── THE DATA
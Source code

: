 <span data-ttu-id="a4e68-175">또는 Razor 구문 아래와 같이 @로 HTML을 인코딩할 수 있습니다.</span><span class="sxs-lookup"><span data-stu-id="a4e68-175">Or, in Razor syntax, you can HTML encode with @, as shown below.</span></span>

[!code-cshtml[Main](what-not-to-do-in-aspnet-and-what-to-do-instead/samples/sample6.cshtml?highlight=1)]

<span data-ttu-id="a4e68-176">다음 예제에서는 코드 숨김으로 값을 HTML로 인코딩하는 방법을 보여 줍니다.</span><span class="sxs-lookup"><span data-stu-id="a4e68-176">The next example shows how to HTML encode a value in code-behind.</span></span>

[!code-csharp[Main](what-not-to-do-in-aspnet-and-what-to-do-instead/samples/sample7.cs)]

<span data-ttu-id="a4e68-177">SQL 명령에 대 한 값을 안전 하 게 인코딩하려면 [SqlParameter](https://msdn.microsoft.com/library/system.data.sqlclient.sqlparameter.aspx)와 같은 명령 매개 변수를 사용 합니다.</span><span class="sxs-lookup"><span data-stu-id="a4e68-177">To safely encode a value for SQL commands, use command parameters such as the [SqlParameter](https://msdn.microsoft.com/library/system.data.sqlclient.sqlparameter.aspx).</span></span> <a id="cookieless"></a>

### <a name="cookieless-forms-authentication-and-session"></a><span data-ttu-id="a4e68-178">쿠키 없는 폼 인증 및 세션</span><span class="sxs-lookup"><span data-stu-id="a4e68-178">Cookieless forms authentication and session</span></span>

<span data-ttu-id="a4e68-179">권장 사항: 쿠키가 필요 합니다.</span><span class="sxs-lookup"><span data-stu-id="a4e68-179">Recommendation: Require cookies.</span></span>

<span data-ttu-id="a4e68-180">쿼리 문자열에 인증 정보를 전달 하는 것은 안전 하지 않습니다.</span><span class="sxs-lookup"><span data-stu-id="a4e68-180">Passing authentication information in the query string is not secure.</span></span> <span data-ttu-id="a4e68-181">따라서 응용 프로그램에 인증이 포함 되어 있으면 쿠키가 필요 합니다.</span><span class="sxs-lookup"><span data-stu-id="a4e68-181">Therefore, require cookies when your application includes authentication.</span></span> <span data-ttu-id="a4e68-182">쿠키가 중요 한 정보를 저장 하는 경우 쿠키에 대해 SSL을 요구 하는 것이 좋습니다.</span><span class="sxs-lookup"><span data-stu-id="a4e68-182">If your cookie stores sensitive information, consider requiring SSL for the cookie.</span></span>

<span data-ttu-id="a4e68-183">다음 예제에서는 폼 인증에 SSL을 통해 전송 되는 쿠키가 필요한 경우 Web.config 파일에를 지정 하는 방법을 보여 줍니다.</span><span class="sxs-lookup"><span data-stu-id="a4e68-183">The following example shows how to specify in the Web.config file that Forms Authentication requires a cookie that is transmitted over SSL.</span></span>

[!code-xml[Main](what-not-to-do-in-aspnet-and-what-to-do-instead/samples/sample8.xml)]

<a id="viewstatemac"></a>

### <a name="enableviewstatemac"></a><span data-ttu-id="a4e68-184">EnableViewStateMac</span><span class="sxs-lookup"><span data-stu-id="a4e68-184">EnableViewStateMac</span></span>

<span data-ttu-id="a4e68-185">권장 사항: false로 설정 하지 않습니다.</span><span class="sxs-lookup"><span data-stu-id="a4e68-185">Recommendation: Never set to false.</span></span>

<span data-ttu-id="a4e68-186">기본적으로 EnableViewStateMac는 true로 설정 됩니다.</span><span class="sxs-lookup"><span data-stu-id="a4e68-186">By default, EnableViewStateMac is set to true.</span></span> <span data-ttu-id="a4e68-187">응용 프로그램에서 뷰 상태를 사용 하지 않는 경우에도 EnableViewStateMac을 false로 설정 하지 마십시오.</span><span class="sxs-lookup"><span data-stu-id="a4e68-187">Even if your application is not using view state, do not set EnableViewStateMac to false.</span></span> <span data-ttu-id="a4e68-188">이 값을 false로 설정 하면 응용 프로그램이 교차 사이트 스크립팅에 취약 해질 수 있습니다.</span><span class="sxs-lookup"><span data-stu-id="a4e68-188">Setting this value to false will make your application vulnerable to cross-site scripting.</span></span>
────
◆ PROBLEM:
Please quote the records above exactly, without skipping a line.

◆ TASK SOLUTION:
Source code

: <span data-ttu-id="a4e68-175">또는 Razor 구문 아래와 같이 @로 HTML을 인코딩할 수 있습니다.</span><span class="sxs-lookup"><span data-stu-id="a4e68-175">Or, in Razor syntax, you can HTML encode with @, as shown below.</span></span>

[!code-cshtml[Main](what-not-to-do-in-aspnet-and-what-to-do-instead/samples/sample6.cshtml?highlight=1)]

<span data-ttu-id="a4e68-176">다음 예제에서는 코드 숨김으로 값을 HTML로 인코딩하는 방법을 보여 줍니다.</span><span class="sxs-lookup"><span data-stu-id="a4e68-176">The next example shows how to HTML encode a value in code-behind.</span></span>

[!code-csharp[Main](what-not-to-do-in-aspnet-and-what-to-do-instead/samples/sample7.cs)]

<span data-ttu-id="a4e68-177">SQL 명령에 대 한 값을 안전 하 게 인코딩하려면 [SqlParameter](https://msdn.microsoft.com/library/system.data.sqlclient.sqlparameter.aspx)와 같은 명령 매개 변수를 사용 합니다.</span><span class="sxs-lookup"><span data-stu-id="a4e68-177">To safely encode a value for SQL commands, use command parameters such as the [SqlParameter](https://msdn.microsoft.com/library/system.data.sqlclient.sqlparameter.aspx).</span></span> <a id="cookieless"></a>

### <a name="cookieless-forms-authentication-and-session"></a><span data-ttu-id="a4e68-178">쿠키 없는 폼 인증 및 세션</span><span class="sxs-lookup"><span data-stu-id="a4e68-178">Cookieless forms authentication and session</span></span>

<span data-ttu-id="a4e68-179">권장 사항: 쿠키가 필요 합니다.</span><span class="sxs-lookup"><span data-stu-id="a4e68-179">Recommendation: Require cookies.</span></span>

<span data-ttu-id="a4e68-180">쿼리 문자열에 인증 정보를 전달 하는 것은 안전 하지 않습니다.</span><span class="sxs-lookup"><span data-stu-id="a4e68-180">Passing authentication information in the query string is not secure.</span></span> <span data-ttu-id="a4e68-181">따라서 응용 프로그램에 인증이 포함 되어 있으면 쿠키가 필요 합니다.</span><span class="sxs-lookup"><span data-stu-id="a4e68-181">Therefore, require cookies when your application includes authentication.</span></span> <span data-ttu-id="a4e68-182">쿠키가 중요 한 정보를 저장 하는 경우 쿠키에 대해 SSL을 요구 하는 것이 좋습니다.</span><span class="sxs-lookup"><span data-stu-id="a4e68-182">If your cookie stores sensitive information, consider requiring SSL for the cookie.</span></span>

<span data-ttu-id="a4e68-183">다음 예제에서는 폼 인증에 SSL을 통해 전송 되는 쿠키가 필요한 경우 Web.config 파일에를 지정 하는 방법을 보여 줍니다.</span><span class="sxs-lookup"><span data-stu-id="a4e68-183">The following example shows how to specify in the Web.config file that Forms Authentication requires a cookie that is transmitted over SSL.</span></span>

[!code-xml[Main](what-not-to-do-in-aspnet-and-what-to-do-instead/samples/sample8.xml)]

<a id="viewstatemac"></a>

### <a name="enableviewstatemac"></a><span data-ttu-id="a4e68-184">EnableViewStateMac</span><span class="sxs-lookup"><span data-stu-id="a4e68-184">EnableViewStateMac</span></span>

<span data-ttu-id="a4e68-185">권장 사항: false로 설정 하지 않습니다.</span><span class="sxs-lookup"><span data-stu-id="a4e68-185">Recommendation: Never set to false.</span></span>

<span data-ttu-id="a4e68-186">기본적으로 EnableViewStateMac는 true로 설정 됩니다.</span><span class="sxs-lookup"><span data-stu-id="a4e68-186">By default, EnableViewStateMac is set to true.</span></span> <span data-ttu-id="a4e68-187">응용 프로그램에서 뷰 상태를 사용 하지 않는 경우에도 EnableViewStateMac을 false로 설정 하지 마십시오.</span><span class="sxs-lookup"><span data-stu-id="a4e68-187">Even if your application is not using view state, do not set EnableViewStateMac to false.</span></span> <span data-ttu-id="a4e68-188">이 값을 false로 설정 하면 응용 프로그램이 교차 사이트 스크립팅에 취약 해질 수 있습니다.</span><span class="sxs-lookup"><span data-stu-id="a4e68-188">Setting this value to false will make your application vulnerable to cross-site scripting.</span></span>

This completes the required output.